Fahndete damals die Schriftstellerin
Mercer Mann nach gestohlenen Manuskripten von F. Scott
Fitzgerald, so besucht sie als erfolgreiche Autorin
Camino Island. Protagonist im "Manuskript" ist jetzt
Mercers früherer Widersacher, der ausgeschlafene
Buchhändler Bruce Cable - trotz seiner
"Nebeneinkünfte" aus dem Handel mit literarischen
Raritäten fragwürdiger Herkunft ein
Sympathieträger.
Der große Star aber ist der
ausgiebig in seiner zerstörerischen Zickzack-Tour
beschriebene Hurrican Leo. Kurz vor seinem Auftreffen
auf Camino Island veranstaltet Bruce Cable ein letztes
Dinner für seine köstlich verrückten
Autoren-FreundInnen.

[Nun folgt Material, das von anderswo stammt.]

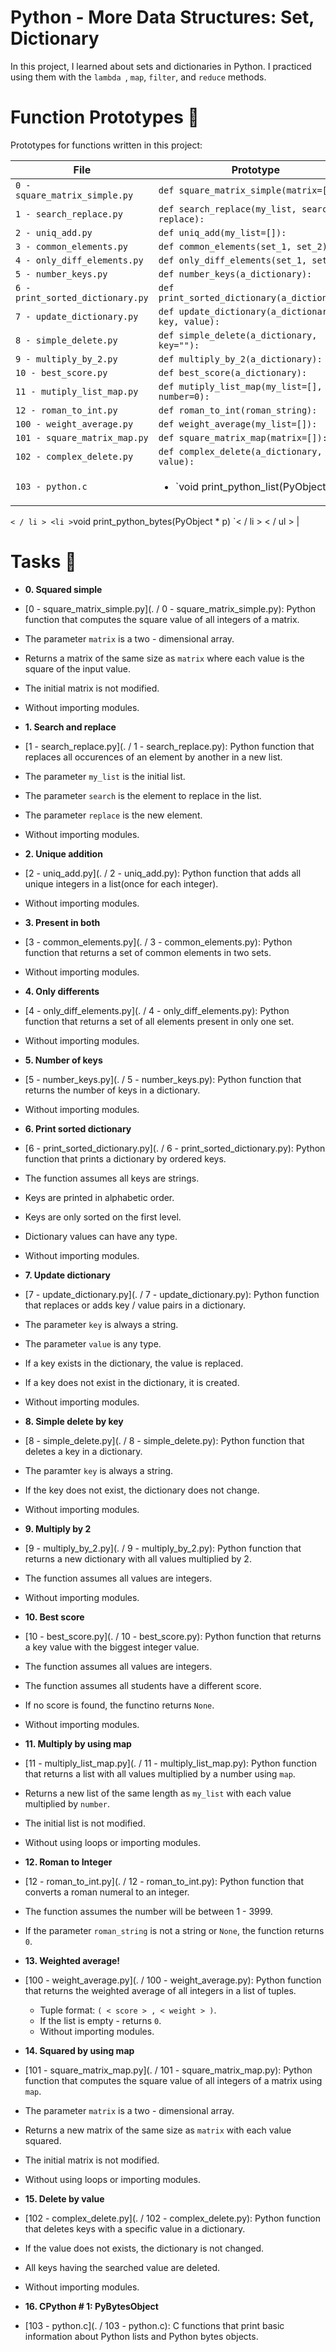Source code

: # Python - More Data Structures: Set, Dictionary

In this project, I learned about sets and dictionaries in Python. I practiced using them
with the `lambda `, `map`, `filter`, and `reduce` methods.

# Function Prototypes :floppy_disk:

Prototypes for functions written in this project:

| File | Prototype |
| ------------------------------ | --------------------------------------------------------------------------------------------------------- |
| `0 - square_matrix_simple.py` | `def square_matrix_simple(matrix=[]): ` |
| `1 - search_replace.py` | `def search_replace(my_list, search, replace): ` |
| `2 - uniq_add.py` | `def uniq_add(my_list=[]): ` |
| `3 - common_elements.py` | `def common_elements(set_1, set_2): ` |
| `4 - only_diff_elements.py` | `def only_diff_elements(set_1, set_2): ` |
| `5 - number_keys.py` | `def number_keys(a_dictionary): ` |
| `6 - print_sorted_dictionary.py` | `def print_sorted_dictionary(a_dictionary): ` |
| `7 - update_dictionary.py` | `def update_dictionary(a_dictionary, key, value): ` |
| `8 - simple_delete.py` | `def simple_delete(a_dictionary, key=""): ` |
| `9 - multiply_by_2.py` | `def multiply_by_2(a_dictionary): ` |
| `10 - best_score.py` | `def best_score(a_dictionary): ` |
| `11 - mutiply_list_map.py` | `def mutiply_list_map(my_list=[], number=0): ` |
| `12 - roman_to_int.py` | `def roman_to_int(roman_string): ` |
| `100 - weight_average.py` | `def weight_average(my_list=[]): ` |
| `101 - square_matrix_map.py` | `def square_matrix_map(matrix=[]): ` |
| `102 - complex_delete.py` | `def complex_delete(a_dictionary, value): ` |
| `103 - python.c` | <ul > <li >`void print_python_list(PyObject * p)
`< / li > <li >`void print_python_bytes(PyObject * p)
`< / li > < / ul > |

# Tasks :page_with_curl:

* **0. Squared simple**
* [0 - square_matrix_simple.py](. / 0 - square_matrix_simple.py): Python function that computes
the square value of all integers of a matrix.
* The parameter `matrix` is a two - dimensional array.
* Returns a matrix of the same size as `matrix` where each value is the
square of the input value.
* The initial matrix is not modified.
* Without importing modules.

* **1. Search and replace**
* [1 - search_replace.py](. / 1 - search_replace.py): Python function that replaces all occurences
of an element by another in a new list.
* The parameter `my_list` is the initial list.
* The parameter `search` is the element to replace in the list.
* The parameter `replace` is the new element.
* Without importing modules.

* **2. Unique addition**
* [2 - uniq_add.py](. / 2 - uniq_add.py): Python function that adds all unique integers in
a list(once for each integer).
* Without importing modules.

* **3. Present in both**
* [3 - common_elements.py](. / 3 - common_elements.py): Python function that returns a
set of common elements in two sets.
* Without importing modules.

* **4. Only differents**
* [4 - only_diff_elements.py](. / 4 - only_diff_elements.py): Python function that returns a
set of all elements present in only one set.
* Without importing modules.

* **5. Number of keys**
* [5 - number_keys.py](. / 5 - number_keys.py): Python function that returns the number of
keys in a dictionary.
* Without importing modules.

* **6. Print sorted dictionary**
* [6 - print_sorted_dictionary.py](. / 6 - print_sorted_dictionary.py): Python function that
prints a dictionary by ordered keys.
* The function assumes all keys are strings.
* Keys are printed in alphabetic order.
* Keys are only sorted on the first level.
* Dictionary values can have any type.
* Without importing modules.

* **7. Update dictionary**
* [7 - update_dictionary.py](. / 7 - update_dictionary.py): Python function that replaces or
adds key / value pairs in a dictionary.
* The parameter `key` is always a string.
* The parameter `value` is any type.
* If a key exists in the dictionary, the value is replaced.
* If a key does not exist in the dictionary, it is created.
* Without importing modules.

* **8. Simple delete by key**
* [8 - simple_delete.py](. / 8 - simple_delete.py): Python function that deletes a key
in a dictionary.
* The paramter `key` is always a string.
* If the key does not exist, the dictionary does not change.
* Without importing modules.

* **9. Multiply by 2**
* [9 - multiply_by_2.py](. / 9 - multiply_by_2.py): Python function that returns a
new dictionary with all values multiplied by 2.
* The function assumes all values are integers.
* Without importing modules.

* **10. Best score**
* [10 - best_score.py](. / 10 - best_score.py): Python function that returns a key value
with the biggest integer value.
* The function assumes all values are integers.
* The function assumes all students have a different score.
* If no score is found, the functino returns `None`.
* Without importing modules.

* **11. Multiply by using map**
* [11 - multiply_list_map.py](. / 11 - multiply_list_map.py): Python function that returns a
list with all values multiplied by a number using `map`.
* Returns a new list of the same length as `my_list` with each value
multiplied by `number`.
* The initial list is not modified.
* Without using loops or importing modules.

* **12. Roman to Integer**
* [12 - roman_to_int.py](. / 12 - roman_to_int.py): Python function that converts a roman
numeral to an integer.
* The function assumes the number will be between 1 - 3999.
* If the parameter `roman_string` is not a string or `None`, the function returns `0`.

* **13. Weighted average!**
* [100 - weight_average.py](. / 100 - weight_average.py): Python function that returns the
weighted average of all integers in a list of tuples.
    * Tuple format: `( < score > , < weight > )`.
    * If the list is empty - returns `0`.
    * Without importing modules.

* **14. Squared by using map**
* [101 - square_matrix_map.py](. / 101 - square_matrix_map.py): Python function that computes
the square value of all integers of a matrix using `map`.
* The parameter `matrix` is a two - dimensional array.
* Returns a new matrix of the same size as `matrix` with each value squared.
* The initial matrix is not modified.
* Without using loops or importing modules.

* **15. Delete by value**
* [102 - complex_delete.py](. / 102 - complex_delete.py): Python function that deletes keys with
a specific value in a dictionary.
* If the value does not exists, the dictionary is not changed.
* All keys having the searched value are deleted.
* Without importing modules.

* **16. CPython  # 1: PyBytesObject**
* [103 - python.c](. / 103 - python.c): C functions that print basic information about
Python lists and Python bytes objects.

Das schöne sorgenfreie Leben
ist vorerst beendet, das Schriftstellerparadies
zerstört, das schillernde Insel-Flair verloren.
Atmosphärisch sehr gelungen ist die Beschreibungen
der Verwüstung Camino Islands und des mühsamen
Wiederaufbaus.
Angesichts des Leiche Nelson Kerrs
bekommt Bruce Zweifel, ob sein Freund
tatsächlich durch herumfliegende Äste
getötet wurde, wie die überforderte lokale
Polizei annimmt. Kerrs Kopfverletzungen weisen auf
stumpfe Schlaggewalt und einen kaltblütigen Mord
hin, der unter dem Schutz des wütenden Leo
vertuscht werden sollte. Aus Kerrs Computer wurde die
Festplatte entfernt – ein Indiz, dass der Mord
etwas mit dessen kurz vor der Veröffentlichung
stehendem Manuskript zu tun hat.
Bruce geht auf Mördersuche,
unterstützt von dem bei ihm jobbenden
Literaturstudenten und Krimi-Liebhaber Nick (schlaue,
unterhaltsame Figur) und dem befreundeten Autor Bob
Cobb. Die Freunde verdächtigen eine sportlich
durchtrainierte Frau namens Ingrid, die sich über
einen One-Night-Stand mit Bob an Nelson Kerr herangemacht
hat und dann verschwunden ist. Weiter kommen die
Möchte-gern-Detektive erstmal nicht. Grisham
schlägt ein gemütliches Erzähltempo mit
vielen für ihn typischen, teils auch amüsanten
Dialogen an.
Erst auf der Hälfte des Romans
steigert sich das Erzähltempo und die Handlung
nimmt Fahrt auf. Trotz einer überraschenden Wendung
führt der Weg nicht in einen der vom Rechtsanwalt
und Autor John Grisham in mittlerweile fast 30
Justiz-Thrillern so oft besuchten Gerichtssäle.
Bruce und die Schwester des Getöteten beauftragen
eine exquisite Detektei, um herauszufinden, warum
Nelson Kerr sein Leben lassen musste. Mittlerweile kennt
Bruce den Inhalt des Manuskripts - die Schwester Kerrs
hatte noch eine Sicherungskopie (welch Zufall).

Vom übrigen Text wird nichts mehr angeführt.